Chapter 38

SCOTT: WELCOME TO THE BLACK PARADE

Before Jake was taken, I used to start my days in the ocean.

Surfing was my meditation. I’d paddle out before sunrise, catch a few waves, rinse off at the beach showers, pull on my postman blues, and clock in like a full-grown adult.

Sometimes I brought the boys. Keith, Jake, Kyle, and occasionally even Quinn, if Michelle allowed.

They’d trail behind me like ducklings, boards too big, wetsuits half-zipped, all tan limbs and big attitudes. Best part of my day.

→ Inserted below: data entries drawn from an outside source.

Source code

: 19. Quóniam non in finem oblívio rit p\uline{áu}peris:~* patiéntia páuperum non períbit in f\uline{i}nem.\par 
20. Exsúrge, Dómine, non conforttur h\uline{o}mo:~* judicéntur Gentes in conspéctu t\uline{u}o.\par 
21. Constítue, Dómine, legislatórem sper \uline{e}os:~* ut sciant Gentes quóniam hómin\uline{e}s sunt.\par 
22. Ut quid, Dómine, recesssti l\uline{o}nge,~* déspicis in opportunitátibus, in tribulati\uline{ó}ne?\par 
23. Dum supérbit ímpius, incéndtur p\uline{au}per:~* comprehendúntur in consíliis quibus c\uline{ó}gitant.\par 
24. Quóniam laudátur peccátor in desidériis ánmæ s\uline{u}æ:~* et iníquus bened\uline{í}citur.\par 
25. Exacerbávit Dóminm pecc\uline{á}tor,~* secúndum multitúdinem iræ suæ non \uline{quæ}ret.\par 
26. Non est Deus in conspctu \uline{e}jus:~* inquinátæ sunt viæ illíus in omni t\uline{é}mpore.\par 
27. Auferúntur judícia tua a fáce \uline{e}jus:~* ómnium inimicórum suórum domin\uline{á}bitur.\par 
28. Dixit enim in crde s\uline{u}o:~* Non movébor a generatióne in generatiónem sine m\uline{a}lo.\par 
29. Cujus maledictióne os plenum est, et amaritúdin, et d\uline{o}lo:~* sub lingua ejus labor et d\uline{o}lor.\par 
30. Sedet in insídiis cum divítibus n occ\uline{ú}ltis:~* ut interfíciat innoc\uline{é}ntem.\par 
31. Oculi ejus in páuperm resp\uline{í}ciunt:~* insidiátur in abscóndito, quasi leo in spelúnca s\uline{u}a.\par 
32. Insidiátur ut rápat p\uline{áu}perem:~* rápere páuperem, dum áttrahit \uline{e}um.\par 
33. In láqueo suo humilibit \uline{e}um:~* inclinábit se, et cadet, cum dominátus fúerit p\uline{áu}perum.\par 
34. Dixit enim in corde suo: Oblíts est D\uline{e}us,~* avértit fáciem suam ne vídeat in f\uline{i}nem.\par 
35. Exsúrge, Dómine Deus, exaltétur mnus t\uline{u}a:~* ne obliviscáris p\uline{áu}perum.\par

After Jake went missing, the ocean might as well have been on another planet. And after he came home…, I didn’t dare. I wasn’t leaving Michelle alone with the weight of keeping our son alive, not even for an hour. Especially not for something as selfish as peace.

But this morning, I went. Just once. Just enough to remember how to breathe on my own.

I showed up to work with my hair still damp, sand clinging to my calves, and salt crusted into my eyebrows.

I hadn’t even realized how obvious it was until I stepped inside and the normally buzzing workroom came to a halt.

Dana stopped sorting mail and squinted up at me. “Is that… sand?”

I shrugged. “Don’t make a big deal out of it.”

“Oh, it’s a big deal,” she said. “We thought you were done with joy.”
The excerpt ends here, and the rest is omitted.